Was ich durch googeln herausfinde: Der Senat will für 270 oder vielleicht 350 Millionen Euro eine neue Bibliothek an den Westrand des Feldes bauen. Ich finde, das muss nicht sein. Das Grimm-Zentrum in der Innenstadt ist riesig und neu schick, im Wedding bauen sie eine weitere Riesen-Bibliothek. Bei den Kollegen der Berliner Morgenpost stoße ich auf eine Grafik, die in bunten Farben die Baupläne erklärt. Ziemlich viel Gelb ist da zu sehen, das steht für Gewerbefläche. Auf das innere Feld will die Stadt Toilettenhäuschen und neue Bäume pflanzen, es überhaupt mehr erschließen und also von einer Steppe in einen normalen Park verwandeln. Ich will aber nicht noch einen Park, ich will ein Feld.

Es fühlt sich an wie Notwehr

Am Freitag bin ich soweit, dass ich beide Vorschläge ablehnen will. Vielleicht fällt ja jemandem bald etwas Klügeres, Langsameres ein für dieses Feld. Und solange macht es einfach, was es will. Und wir machen darauf, was wir wollen. Ein Ort mitten in der Stadt, an dem über zwei Millionen Menschen im Jahr herumlaufen, kann gar nicht immer derselbe bleiben. Vielleicht sollten wir es nicht zu sehr zwingen. Nicht Gewerbe- und Wohnungs- und Kulturblöcke an seinen Rand setzen, es aber andererseits auch nicht ausbremsen. Es soll bitte nichts so bleiben müssen, wie es ist.

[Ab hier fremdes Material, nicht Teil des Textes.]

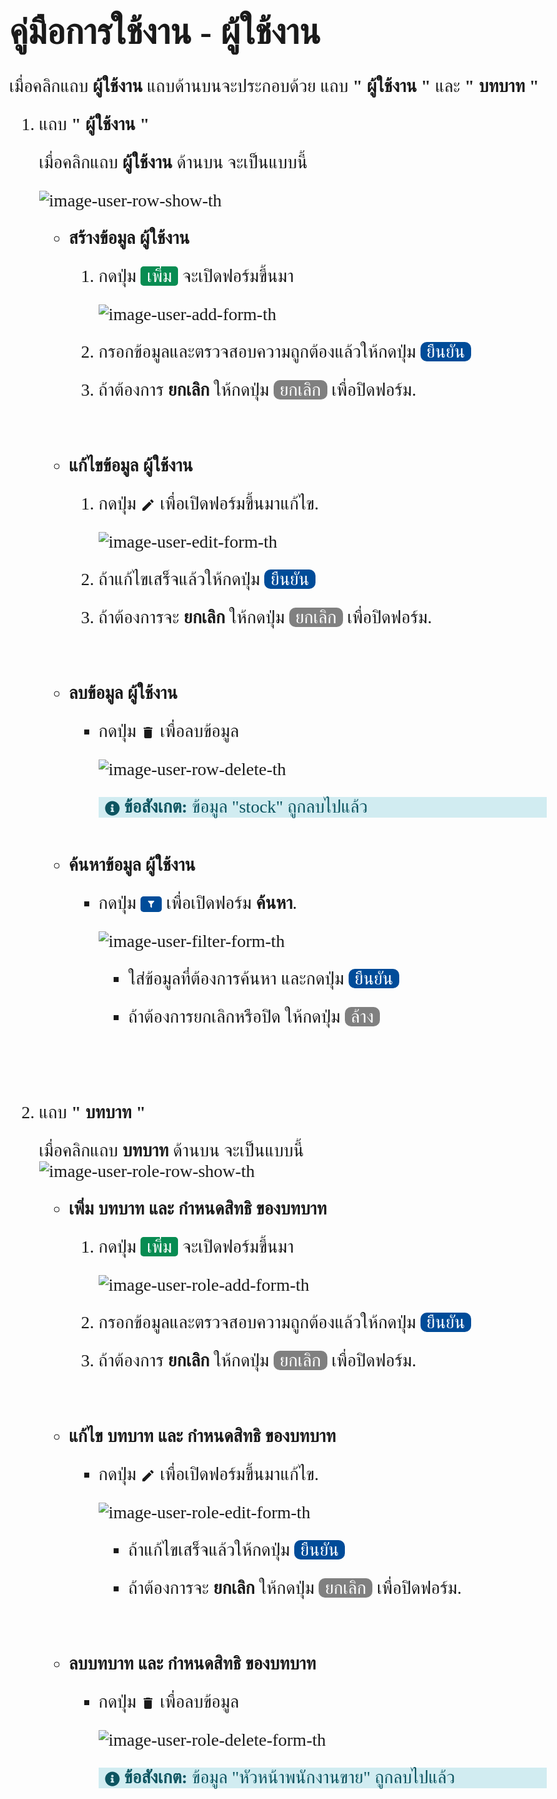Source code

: <style>
body {
	font-family: 'CordiaUPC';
	/* font-size: 23px; */
	font-size: 28px;
	/* background: #fff;
	color : #000; */
	display: block;
}
.addButton{
	background: #078C52;
	color: #fff;
	padding: 0px 10px;
	border-radius: 5px;
}
.submitButton{
	background-color: #004C99;
	color: #fff;
	padding: 0px 10px;
	border-radius: 10px;
}
.clearButton{
	background-color: #808080;
	color: #fff;
	padding: 0px 10px;
	border-radius: 10px;
}
.svgFilter{
	background: #004C99;
	padding: 5px;
	margin-bottom: -5px;
	border-radius: 5px;
}
.svgWording{
	margin-bottom: -5px;
}
.textMark{
	text-align: right;
	margin-top: -20px;
	color: #f75252;
}
.suggestButton{
	background: #008b99;
	color: #fff;
	padding: 0px 10px;
	border-radius: 5px;
}
.warningType{
	color: #f92e2e;
    background: none;
}
.boxRemark{
	color: #0c5460; 
	background-color: #d1ecf1; 
	border-color: #bee5eb;
}
.svgRemark{
	margin-bottom: -5px;
	margin-left: 10px;
}
.boxWarning{
	color: #60100c;
    background-color: #f1d5d1;
    border-color: #ebbebe;
}
</style>

# **คู่มือการใช้งาน - ผู้ใช้งาน**

เมื่อคลิกแถบ **ผู้ใช้งาน** แถบด้านบนจะประกอบด้วย แถบ **" ผู้ใช้งาน "** และ **" บทบาท "**

1. แถบ **" ผู้ใช้งาน "** <br/>

	เมื่อคลิกแถบ **ผู้ใช้งาน** ด้านบน จะเป็นแบบนี้ <br/>
	
	![image-user-row-show-th](pictures/User-row-show-th.png "user-row-show-th")

	- **สร้างข้อมูล ผู้ใช้งาน**

		1. กดปุ่ม <mark class="addButton">เพิ่ม</mark> จะเปิดฟอร์มขึ้นมา <br/>

			![image-user-add-form-th](pictures/User-add-form-th.png "user-add-form-th")

		2. กรอกข้อมูลและตรวจสอบความถูกต้องแล้วให้กดปุ่ม <mark class="submitButton">ยืนยัน</mark>

		3. ถ้าต้องการ **ยกเลิก** ให้กดปุ่ม <mark class="clearButton">ยกเลิก</mark> เพื่อปิดฟอร์ม.

		<br/>

	- **แก้ไขข้อมูล ผู้ใช้งาน**
		1. กดปุ่ม 
			<svg class="svgWording" style="width:24px;height:24px" viewBox="0 0 24 24">
			<path fill="currentColor" d="M20.71,7.04C21.1,6.65 21.1,6 20.71,5.63L18.37,3.29C18,2.9 17.35,2.9 16.96,3.29L15.12,5.12L18.87,8.87M3,17.25V21H6.75L17.81,9.93L14.06,6.18L3,17.25Z"></path>
			</svg>
			เพื่อเปิดฟอร์มขึ้นมาแก้ไข.

			![image-user-edit-form-th](pictures/User-edit-form-th.png "user-edit-form-th")

		2. ถ้าแก้ไขเสร็จแล้วให้กดปุ่ม <mark class="submitButton">ยืนยัน</mark>

		3. ถ้าต้องการจะ **ยกเลิก** ให้กดปุ่ม <mark class="clearButton">ยกเลิก</mark> เพื่อปิดฟอร์ม.

		<br/>

	- **ลบข้อมูล ผู้ใช้งาน**
		- กดปุ่ม 
			<svg class="svgWording" style="width:24px;height:24px" viewBox="0 0 24 24">
			<path fill="currentColor" d="M19,4H15.5L14.5,3H9.5L8.5,4H5V6H19M6,19A2,2 0 0,0 8,21H16A2,2 0 0,0 18,19V7H6V19Z"></path>
			</svg>
			เพื่อลบข้อมูล

			![image-user-row-delete-th](pictures/User-row-delete-th.png "user-row-delete-th")
			
			<div class="boxRemark" >
			<svg  class="svgRemark" style="width:24px;height:24px;" viewBox="0 0 512  512 " >
			<path fill="currentColor" d="M256 8C119.043 8 8 119.083 8 256c0 136.997 111.043 248 248 248s248-111.003 248-248C504 119.083 392.957 8 256 8zm0 110c23.196 0 42 18.804 42 42s-18.804 42-42 42-42-18.804-42-42 18.804-42 42-42zm56 254c0 6.627-5.373 12-12 12h-88c-6.627 0-12-5.373-12-12v-24c0-6.627 5.373-12 12-12h12v-64h-12c-6.627 0-12-5.373-12-12v-24c0-6.627 5.373-12 12-12h64c6.627 0 12 5.373 12 12v100h12c6.627 0 12 5.373 12 12v24z"></path>
			</svg>
			<strong> ข้อสังเกต: </strong> ข้อมูล "stock" ถูกลบไปแล้ว
			</div>

		<br/>

	- **ค้นหาข้อมูล ผู้ใช้งาน**
		- กดปุ่ม 
			<svg class="svgFilter" style="width:24px;height:15px;" viewBox="0 0 24 24">
			<path fill="white" d="M14,12V19.88C14.04,20.18 13.94,20.5 13.71,20.71C13.32,21.1 12.69,21.1 12.3,20.71L10.29,18.7C10.06,18.47 9.96,18.16 10,17.87V12H9.97L4.21,4.62C3.87,4.19 3.95,3.56 4.38,3.22C4.57,3.08 4.78,3 5,3V3H19V3C19.22,3 19.43,3.08 19.62,3.22C20.05,3.56 20.13,4.19 19.79,4.62L14.03,12H14Z"></path>
			</svg>
			เพื่อเปิดฟอร์ม **ค้นหา**.

			![image-user-filter-form-th](pictures/User-filter-form-th.png "user-filter-form-th")

			- ใส่ข้อมูลที่ต้องการค้นหา และกดปุ่ม <mark class="submitButton">ยืนยัน</mark>
			
			- ถ้าต้องการยกเลิกหรือปิด ให้กดปุ่ม <mark class="clearButton">ล้าง</mark> 

		<br/>

	<br/>

2. แถบ **" บทบาท "**

	เมื่อคลิกแถบ **บทบาท** ด้านบน จะเป็นแบบนี้ <br/>
	![image-user-role-row-show-th](pictures/User-role-row-show-th.png "user-role-row-show-th")

	- **เพิ่ม บทบาท และ กำหนดสิทธิ ของบทบาท**

		1. กดปุ่ม <mark class="addButton">เพิ่ม</mark> จะเปิดฟอร์มขึ้นมา <br/>

			![image-user-role-add-form-th](pictures/User-role-add-form-th.png "user-role-add-form-th")

		2. กรอกข้อมูลและตรวจสอบความถูกต้องแล้วให้กดปุ่ม <mark class="submitButton">ยืนยัน</mark>

		3. ถ้าต้องการ **ยกเลิก** ให้กดปุ่ม <mark class="clearButton">ยกเลิก</mark> เพื่อปิดฟอร์ม.

		<br/>

	- **แก้ไข บทบาท และ กำหนดสิทธิ ของบทบาท**
		- กดปุ่ม 
			<svg class="svgWording" style="width:24px;height:24px" viewBox="0 0 24 24">
			<path fill="currentColor" d="M20.71,7.04C21.1,6.65 21.1,6 20.71,5.63L18.37,3.29C18,2.9 17.35,2.9 16.96,3.29L15.12,5.12L18.87,8.87M3,17.25V21H6.75L17.81,9.93L14.06,6.18L3,17.25Z"></path>
			</svg>
			เพื่อเปิดฟอร์มขึ้นมาแก้ไข.

			![image-user-role-edit-form-th](pictures/User-role-edit-form-th.png "user-role-edit-form-th")

			- ถ้าแก้ไขเสร็จแล้วให้กดปุ่ม <mark class="submitButton">ยืนยัน</mark>

			- ถ้าต้องการจะ **ยกเลิก** ให้กดปุ่ม <mark class="clearButton">ยกเลิก</mark> เพื่อปิดฟอร์ม.

		<br/>
	
	- **ลบบทบาท และ กำหนดสิทธิ ของบทบาท**
		- กดปุ่ม 
			<svg class="svgWording" style="width:24px;height:24px" viewBox="0 0 24 24">
			<path fill="currentColor" d="M19,4H15.5L14.5,3H9.5L8.5,4H5V6H19M6,19A2,2 0 0,0 8,21H16A2,2 0 0,0 18,19V7H6V19Z"></path>
			</svg>
			เพื่อลบข้อมูล

			![image-user-role-delete-form-th](pictures/User-role-delete-form-th.png "user-role-delete-form-th")
			
			<div class="boxRemark" >
			<svg  class="svgRemark" style="width:24px;height:24px;" viewBox="0 0 512  512 " >
			<path fill="currentColor" d="M256 8C119.043 8 8 119.083 8 256c0 136.997 111.043 248 248 248s248-111.003 248-248C504 119.083 392.957 8 256 8zm0 110c23.196 0 42 18.804 42 42s-18.804 42-42 42-42-18.804-42-42 18.804-42 42-42zm56 254c0 6.627-5.373 12-12 12h-88c-6.627 0-12-5.373-12-12v-24c0-6.627 5.373-12 12-12h12v-64h-12c-6.627 0-12-5.373-12-12v-24c0-6.627 5.373-12 12-12h64c6.627 0 12 5.373 12 12v100h12c6.627 0 12 5.373 12 12v24z"></path>
			</svg>
			<strong> ข้อสังเกต: </strong> ข้อมูล "หัวหน้าพนักงานขาย" ถูกลบไปแล้ว
			</div>

		<br/>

Dann lese ich, dass ein doppeltes Nein eigentlich ein Ja zu den Vorhaben der Stadt ist. Weil dann weiter gilt, was bisher beschlossen war: die Randbebauung des Feldes. So richtig Nein sagen zu beiden Vorschlägen kann ich gar nicht mehr.

Am Sonntagvormittag werde ich für "100% Tempelhofer Feld" stimmen und gegen den Plan des Senats. Weil ich Zeit gewinnen will für das Feld und Berlin und mich, damit wir uns was Besseres überlegen können. Das fühlt sich nicht volkssouverän an, sondern wie Notwehr. Danach werde ich auf das Feld laufen und ganz ruhig sein und warten, was passiert.